HTTP to HTTPS Redirect
Add global redirect in traefik.yml:
entryPoints:
web:
address: ":80"
http:
redirections:
entryPoint:
to: websecure
scheme: https
permanent: true
websecure:
address: ":443"
All HTTP traffic automatically redirects to HTTPS. Every service. No per-service config.
Useful Docker Labels Reference
labels:
# Basic routing
- "traefik.enable=true"
- "traefik.http.routers.NAME.rule=Host(`domain.com`)"
- "traefik.http.routers.NAME.entrypoints=websecure"
- "traefik.http.routers.NAME.tls.certresolver=letsencrypt"

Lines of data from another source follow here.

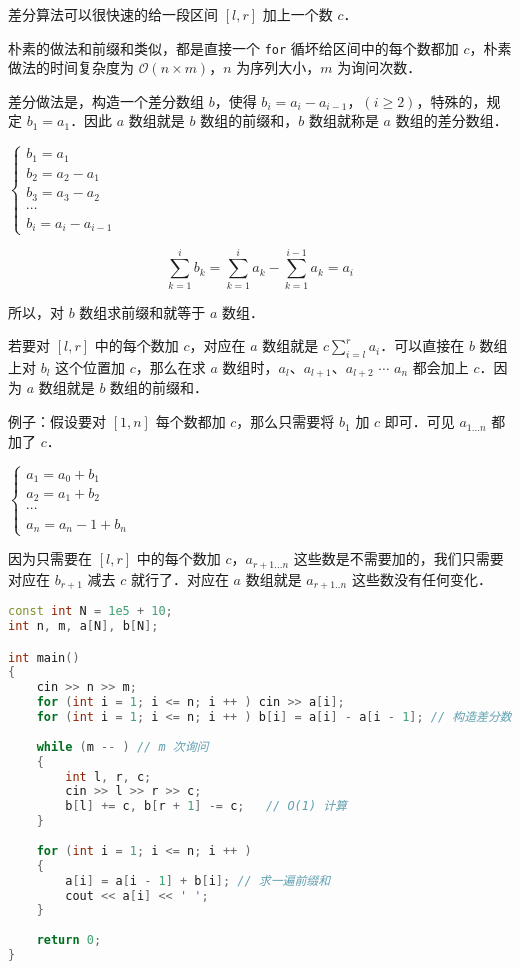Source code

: 
差分算法可以很快速的给一段区间 $[l, r]$ 加上一个数 $c$．

朴素的做法和前缀和类似，都是直接一个 \verb|for| 循坏给区间中的每个数都加 $c$，朴素做法的时间复杂度为 $\mathcal{O}(n \times m)$，$n$ 为序列大小，$m$ 为询问次数．

差分做法是，构造一个差分数组 $b$，使得 $b_i = a_i - a_{i - 1}$，$(i \geq 2)$，特殊的，规定 $b_1 = a_1$．因此 $a$ 数组就是 $b$ 数组的前缀和，$b$ 数组就称是 $a$ 数组的差分数组．

$\begin{cases}
b_1 = a_1 \\
b_2 = a_2 - a_1 \\
b_3 = a_3 - a_2 \\
\cdots \\
b_i = a_i - a_{i - 1}
\end{cases}$

\begin{equation}
\sum^i_{k = 1}b_k = \sum^{i}_{k = 1} a_k - \sum^{i - 1}_{k = 1} a_k = a_i
\end{equation}

所以，对 $b$ 数组求前缀和就等于 $a$ 数组．

若要对 $[l, r]$ 中的每个数加 $c$，对应在 $a$ 数组就是 $c\sum^r_{i= l}a_i$．可以直接在 $b$ 数组上对 $b_l$ 这个位置加 $c$，那么在求 $a$ 数组时，$a_l$、$a_{l + 1}$、$a_{l + 2}$ $\cdots$ $a_n$ 都会加上 $c$．因为 $a$ 数组就是 $b$ 数组的前缀和．

例子：假设要对 $[1, n]$ 每个数都加 $c$，那么只需要将 $b_1$ 加 $c$ 即可．可见 $a_{1 ... n}$ 都加了 $c$．

$\begin{cases}
a_1 = a_0 + b_1 \\
a_2 = a_1 + b_2 \\
\cdots \\ 
a_n = a_n - 1 + b_n
\end{cases}$

因为只需要在 $[l, r]$ 中的每个数加 $c$，$a_{r + 1 ... n}$ 这些数是不需要加的，我们只需要对应在 $b_{r + 1}$ 减去 $c$ 就行了．对应在 $a$ 数组就是 $a_{r + 1..n}$ 这些数没有任何变化．

\begin{lstlisting}[language=cpp]
const int N = 1e5 + 10;
int n, m, a[N], b[N];

int main() 
{
    cin >> n >> m;  
    for (int i = 1; i <= n; i ++ ) cin >> a[i];
    for (int i = 1; i <= n; i ++ ) b[i] = a[i] - a[i - 1]; // 构造差分数组
    
    while (m -- ) // m 次询问
    {
        int l, r, c;
        cin >> l >> r >> c;
        b[l] += c, b[r + 1] -= c;   // O(1) 计算
    }
    
    for (int i = 1; i <= n; i ++ ) 
    {
        a[i] = a[i - 1] + b[i]; // 求一遍前缀和
        cout << a[i] << ' ';   
    }
    
    return 0;
}
\end{lstlisting}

- "traefik.http.services.NAME.loadbalancer.server.port=PORT"
# Path routing
- "traefik.http.routers.NAME.rule=Host(`domain.com`) && PathPrefix(`/api`)"
# Strip prefix
- "traefik.http.middlewares.strip.stripprefix.prefixes=/api"
- "traefik.http.routers.NAME.middlewares=strip"
# Basic auth
- "traefik.http.middlewares.auth.basicauth.users=user:hash"

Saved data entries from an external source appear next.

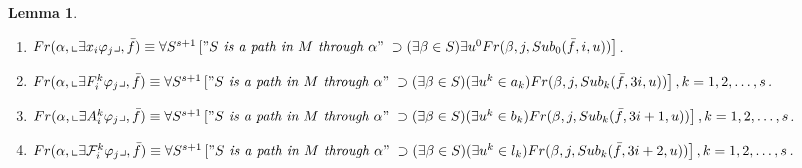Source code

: \documentclass{asl}
\newtheorem{lemma}{Lemma}[section]
\theoremstyle{definition}
\begin{document}
\begin{lemma}
\begin{enumerate}
\item $Fr(\alpha,\llcorner \exists x_i \varphi_j \lrcorner,\bar{f}) \equiv 
\forall S^{s+1}\left["S\textit{ is a path in }M\textit{ through }\alpha" 
\right.
\medskip
\\
\left.
\supset(\exists\beta\in S)\exists u^0 Fr(\beta,j,Sub_0(\bar{f},i,u))\right] $.
\medskip

\item $Fr(\alpha,\llcorner \exists F_i^k \varphi_j \lrcorner,\bar{f}) \equiv 
\forall S^{s+1}\left["S\textit{ is a path in }M\textit{ through }\alpha" 
\right.
\medskip
\\
\left.
\supset(\exists\beta\in S)(\exists u^k\in a_k) Fr(\beta,j,Sub_k(\bar{f},3i,u))\right],
k=1,2,\ldots,s $.
\medskip

\item $Fr(\alpha,\llcorner \exists A_i^k \varphi_j \lrcorner,\bar{f}) \equiv 
\forall S^{s+1}\left["S\textit{ is a path in }M\textit{ through }\alpha" 
\right.
\medskip
\\
\left.
\supset(\exists\beta\in S)(\exists u^k\in b_k) Fr(\beta,j,Sub_k(\bar{f},3i+1,u))\right],
k=1,2,\ldots,s $.
\medskip

\item $Fr(\alpha,\llcorner \exists \mathcal{F}_i^k \varphi_j \lrcorner,\bar{f}) \equiv 
\forall S^{s+1}\left["S\textit{ is a path in }M\textit{ through }\alpha" 
\right.
\medskip
\\
\left.
\supset(\exists\beta\in S)(\exists u^k\in l_k) Fr(\beta,j,Sub_k(\bar{f},3i+2,u))\right],
k=1,2,\ldots,s $.
\end{enumerate}
\label{lemma:force8}
\end{lemma}
\end{document}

- "traefik.http.routers.NAME.middlewares=auth"
# Rate limiting
- "traefik.http.middlewares.rate.ratelimit.average=100"
- "traefik.http.middlewares.rate.ratelimit.burst=50"
# Health check
- "traefik.http.services.NAME.loadbalancer.healthcheck.path=/health"

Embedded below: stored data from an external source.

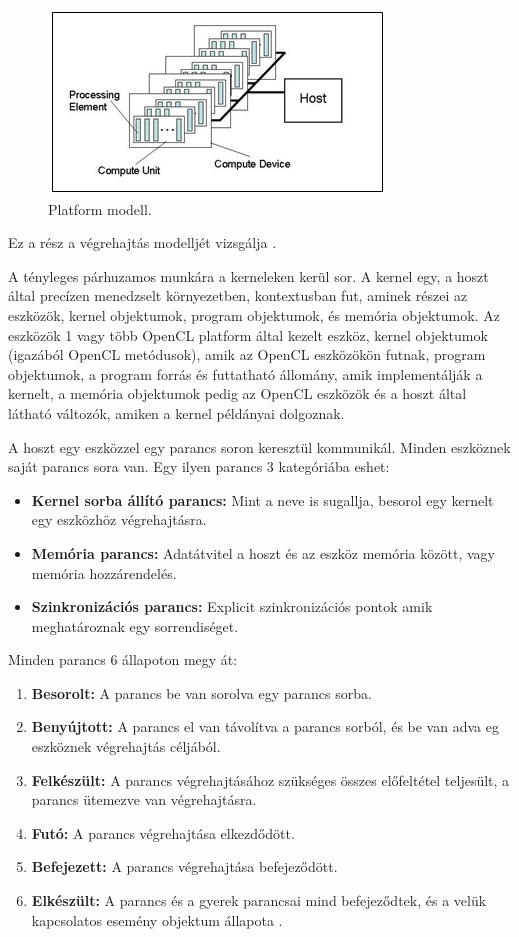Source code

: \begin{figure}[h]
\centering
\includegraphics[scale=1.0]{images/platform_modell.jpg}
\caption{Platform modell. \cite{spec}}
\label{fig:platform_modell}
\end{figure}

Ez a rész a végrehajtás modelljét vizsgálja \cite{spec}.

A tényleges párhuzamos munkára a kerneleken kerül sor. A kernel egy,	 a hoszt által precízen menedzselt környezetben, kontextusban fut, aminek részei az eszközök, kernel objektumok, program objektumok, és memória objektumok. Az eszközök 1 vagy több OpenCL platform által kezelt eszköz, kernel objektumok (igazából OpenCL metódusok), amik az OpenCL eszközökön futnak, program objektumok, a program forrás és futtatható állomány, amik implementálják a kernelt, a memória objektumok pedig az OpenCL eszközök és a hoszt által látható változók, amiken a kernel példányai dolgoznak.

A hoszt egy eszközzel egy parancs soron keresztül kommunikál. Minden eszköznek saját parancs sora van. Egy ilyen parancs 3 kategóriába eshet:
\begin{itemize}
\item\textbf{Kernel sorba állító parancs:} Mint a neve is sugallja, besorol egy kernelt egy eszközhöz végrehajtásra.
\item\textbf{Memória parancs:} Adatátvitel a hoszt és az eszköz memória között, vagy memória hozzárendelés.
\item\textbf{Szinkronizációs parancs:} Explicit szinkronizációs pontok amik meghatároznak egy sorrendiséget.
\end{itemize}
Minden parancs 6 állapoton megy át:
\begin{enumerate}
\item\textbf{Besorolt:} A parancs be van sorolva egy parancs sorba.
\item\textbf{Benyújtott:} A parancs el van távolítva a parancs sorból, és be van adva eg eszköznek végrehajtás céljából.
\item\textbf{Felkészült:} A parancs végrehajtásához szükséges összes előfeltétel teljesült, a parancs ütemezve van végrehajtásra.
\item\textbf{Futó:} A parancs végrehajtása elkezdődött.
\item\textbf{Befejezett:} A parancs végrehajtása befejeződött.
\item\textbf{Elkészült:} A parancs és a gyerek parancsai mind befejeződtek, és a velük kapcsolatos esemény objektum állapota .
\end{enumerate}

- "traefik.http.services.NAME.loadbalancer.healthcheck.interval=10s"
# Sticky sessions
- "traefik.http.services.NAME.loadbalancer.sticky.cookie=true"
# Custom headers
- "traefik.http.middlewares.headers.headers.customResponseHeaders.X-Custom=value"
# Compression
- "traefik.http.middlewares.gzip.compress=true"
Debugging
# Check Traefik logs
docker logs traefik -f --tail 50
# Verify container labels
docker inspect <container_id> | jq '.[0].Config.Labels'
# Test routing
curl -H "Host: api.mysite.com" http://localhost
# Check certificate status
curl -vI https://api.mysite.com 2>&1 | grep -A5 "Server certificate"
Summary
Traefik + Docker = reverse proxy that configures itself:
- Run Traefik once with Docker socket access
- Add labels to any new service
docker compose up -d— traffic routes automatically, SSL provisions automatically- Scale with
--scale— load balancing is automatic - No config files to edit. No reloads. No Certbot cron jobs.
One Traefik instance handles all your services. Forever.